Director / Director of photography / Sound Suranga D. Katugampala
Concept / Script Darshana V. Aravinda
Research Judith Mitchel Hapuarachchige Dona
Edit Pierre-Yves Jouette
Swarna is the name of a woman who has returned to Sri Lanka after many years of working abroad. Swarna is also the name of a star of Sinhala popular cinema. Between the everyday life of an ordinary woman and the echo of a popular cinematic imaginary, the film follows the persistence of a desire: to inhabit, even if only for a moment, the image of another life.
නළු නිළිය නොමැත.
(ඔවුන්ව අධ්යක්ෂණය කිරීමක් නොමැත).
චරිත නොමැත.
(චරිතයෙන් දැන ගැනීමට දෙයක් නොමැත).
සැකසීමක් නොමැත.
නමුත් අනුරූ සමඟ වැඩකිරීමෙන් ජීවිතයෙන් යමක් ලබා ගන්න.

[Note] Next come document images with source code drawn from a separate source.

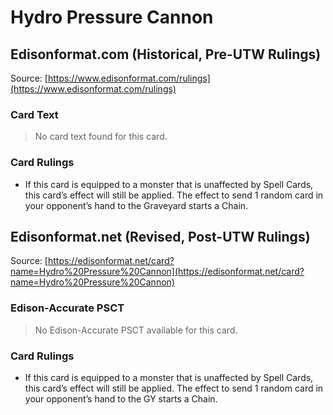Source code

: # Hydro Pressure Cannon

## Edisonformat.com (Historical, Pre-UTW Rulings)

Source: [https://www.edisonformat.com/rulings](https://www.edisonformat.com/rulings)

### Card Text

> No card text found for this card.

### Card Rulings

*   If this card is equipped to a monster that is unaffected by Spell Cards, this card’s effect will still be applied. The effect to send 1 random card in your opponent’s hand to the Graveyard starts a Chain.

## Edisonformat.net (Revised, Post-UTW Rulings)

Source: [https://edisonformat.net/card?name=Hydro%20Pressure%20Cannon](https://edisonformat.net/card?name=Hydro%20Pressure%20Cannon)

### Edison-Accurate PSCT

> No Edison-Accurate PSCT available for this card.

### Card Rulings

*   If this card is equipped to a monster that is unaffected by Spell Cards, this card’s effect will still be applied. The effect to send 1 random card in your opponent’s hand to the GY starts a Chain.
            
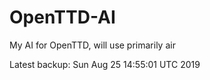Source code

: # OpenTTD-AI
My AI for OpenTTD, will use primarily air

Latest backup: Sun Aug 25 14:55:01 UTC 2019
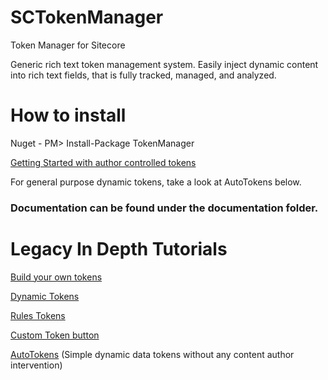 # SCTokenManager
Token Manager for Sitecore


Generic rich text token management system.  Easily inject dynamic content into rich text fields, that is fully tracked, managed, and analyzed.

# How to install
Nuget - PM> Install-Package TokenManager

[Getting Started with author controlled tokens](https://jeffdarchuk.wordpress.com/2016/08/21/getting-started-with-token-manager/)

For general purpose dynamic tokens, take a look at AutoTokens below.
### Documentation can be found under the documentation folder.
# Legacy In Depth Tutorials

[Build your own tokens](https://jeffdarchuk.wordpress.com/2016/08/21/creating-custom-tokens-with-token-manager/)

[Dynamic Tokens](https://jeffdarchuk.wordpress.com/2016/01/11/tokenmanager-dynamic-tokens/)

[Rules Tokens](https://jeffdarchuk.wordpress.com/2015/10/27/tokenmanager-rules-token/)

[Custom Token button](https://jeffdarchuk.com/2016/11/21/token-manager-custom-token-button/)

[AutoTokens](https://jeffdarchuk.com/2016/11/21/token-manager-autotoken/) (Simple dynamic data tokens without any content author intervention)
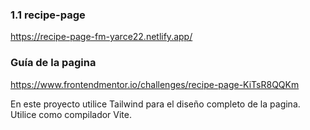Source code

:   ### 1.1 recipe-page
  https://recipe-page-fm-yarce22.netlify.app/

  ### Guía de la pagina
  https://www.frontendmentor.io/challenges/recipe-page-KiTsR8QQKm

  En este proyecto utilice Tailwind para el diseño completo de la pagina. Utilice como compilador Vite.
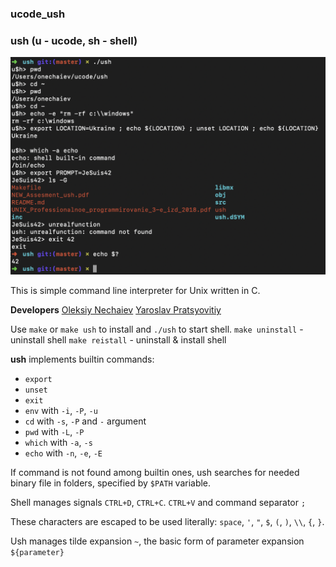 ### ucode_ush
### ush (u - ucode, sh - shell)

![image](https://github.com/jacomogrelli/ucode_ush/blob/master/ush_screenshot.png?raw=true)

This is simple command line interpreter for Unix written in C.

**Developers**
[Oleksiy Nechaiev](https://github.com/jacomogrelli)
[Yaroslav Pratsyovitiy](https://github.com/Eimer)

Use `make` or `make ush` to install and `./ush` to start shell.
`make uninstall` - uninstall shell
`make reistall` - uninstall & install shell

**ush** implements builtin commands:
- `export`
- `unset`
- `exit`
- `env` with `-i`, `-P`, `-u`
- `cd`  with `-s`, `-P`  and `-` argument
- `pwd` with `-L`, `-P`
- `which` with `-a`, `-s`
- `echo` with `-n`, `-e`, `-E`

If command is not found among builtin ones, ush searches for
needed binary file in folders, specified by `$PATH` variable.

Shell manages signals `CTRL+D`, `CTRL+C`. `CTRL+V`
and command separator `;`

These characters are escaped to be used literally:
`space`, `'`, `"`, `$`, `(`, `)`, `\\`, `{`, `}`.

Ush manages tilde expansion `~`, the basic form of parameter
expansion `${parameter}`
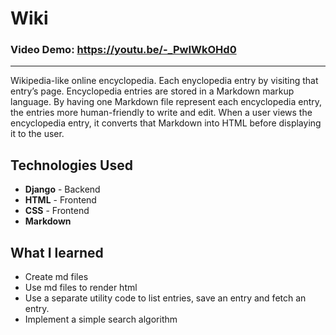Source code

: # Wiki
### Video Demo: https://youtu.be/-_PwIWkOHd0
<hr>
Wikipedia-like online encyclopedia. Each enyclopedia entry by visiting that entry’s page. Encyclopedia entries are stored in a Markdown markup language. By having one Markdown file represent each encyclopedia entry, the entries more human-friendly to write and edit. When a user views the encyclopedia entry, it converts that Markdown into HTML before displaying it to the user.

## Technologies Used
+ **Django** - Backend
+ **HTML** - Frontend
+ **CSS** - Frontend
+ **Markdown**

## What I learned
+ Create md files
+ Use md files to render html
+ Use a separate utility code to list entries, save an entry and fetch an entry.
+ Implement a simple search algorithm
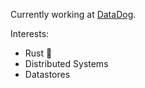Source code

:Currently working at [DataDog](https://datadoghq.com).

Interests:
* Rust :crab:
* Distributed Systems
* Datastores
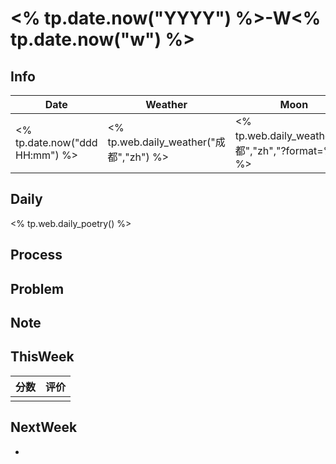 # <% tp.date.now("YYYY") %>-W<% tp.date.now("w") %>

## Info

| Date           | Weather      | Moon |
| -------------- | ------------ | ---- |
| <% tp.date.now("ddd HH:mm") %> | <% tp.web.daily_weather("成都","zh") %> | <% tp.web.daily_weather("成都","zh","?format=%m") %> |

## Daily

<% tp.web.daily_poetry() %>


## Process

## Problem

## Note

## ThisWeek

| 分数 | 评价 |
| ---- | ---- |
|      |      |

## NextWeek

- 
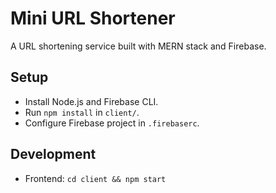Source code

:# Mini URL Shortener
A URL shortening service built with MERN stack and Firebase.

## Setup
- Install Node.js and Firebase CLI.
- Run `npm install` in `client/`.
- Configure Firebase project in `.firebaserc`.

## Development
- Frontend: `cd client && npm start`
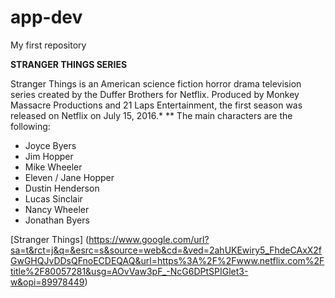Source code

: # app-dev
My first repository

**STRANGER THINGS SERIES**

Stranger Things is an American science fiction horror drama television series created by the Duffer Brothers for Netflix. Produced by Monkey Massacre Productions and 21 Laps Entertainment, the first season was released on Netflix on July 15, 2016.*
** The main characters are the following: 
- Joyce Byers	
- Jim Hopper	
- Mike Wheeler	
- Eleven / Jane Hopper	
- Dustin Henderson	
- Lucas Sinclair	
- Nancy Wheeler	
- Jonathan Byers

[Stranger Things] (https://www.google.com/url?sa=t&rct=j&q=&esrc=s&source=web&cd=&ved=2ahUKEwiry5_FhdeCAxX2fGwGHQJvDDsQFnoECDEQAQ&url=https%3A%2F%2Fwww.netflix.com%2Ftitle%2F80057281&usg=AOvVaw3pF_-NcG6DPtSPIGlet3-w&opi=89978449)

රඟ පෑම වෙනුවට, හුදෙක් පවතින්න
End of Battle was born from the desire to approach, through cinema, an imaginary and a human landscape that I had long known only from a distance. My relationship with Sri Lanka was shaped first and foremost through images, stories, and cinematic forms. It was not about recovering an origin, but about searching for a possible relationship with a history, with bodies, with traces.
Over time, this gaze turned toward popular cinema, which more than any other seemed capable of holding together emotional intensity and social tension. In this cinema, melodrama is not just a narrative code, but a way of organizing life. Emotions are not reduced or contained, but pushed to their limits: love, loss, sacrifice, separation become the point where individual life intersects with family, social class, labor, and the relationship to land. It is a cinema in which feelings do not conceal reality, but make it more visible.
Meeting Swarna gave the film its direction. Her connection to Sinhala popular cinema and her unfulfilled desire to become an actress showed me where to begin. End of Battle does not attempt to tell her whole life, but moves within a desire that has remained open, trying to set it in motion again.
With Aravinda D. Vidya, we looked for an essential form, one that could remain close to people and places. We lived in the village for several months and shot the film on our own, just the two of us, choosing a light dispositif that would leave room for time, listening, and the unexpected.
Through Swarna, I also encountered the cinema of Sena Samarasinha, in particular Chanchala Rekha. Those images entered the film not as quotation, but as a living presence, to the point where the boundary between cinematic memory and lived experience became uncertain.
The film thus took the shape of an intimate fragment traversed by contemporary Sri Lanka: rain, construction sites, rice fields, a country in transformation, and a woman who continues to measure herself against an image of herself that was never fulfilled. Rather than explaining, I was interested in staying close to this movement.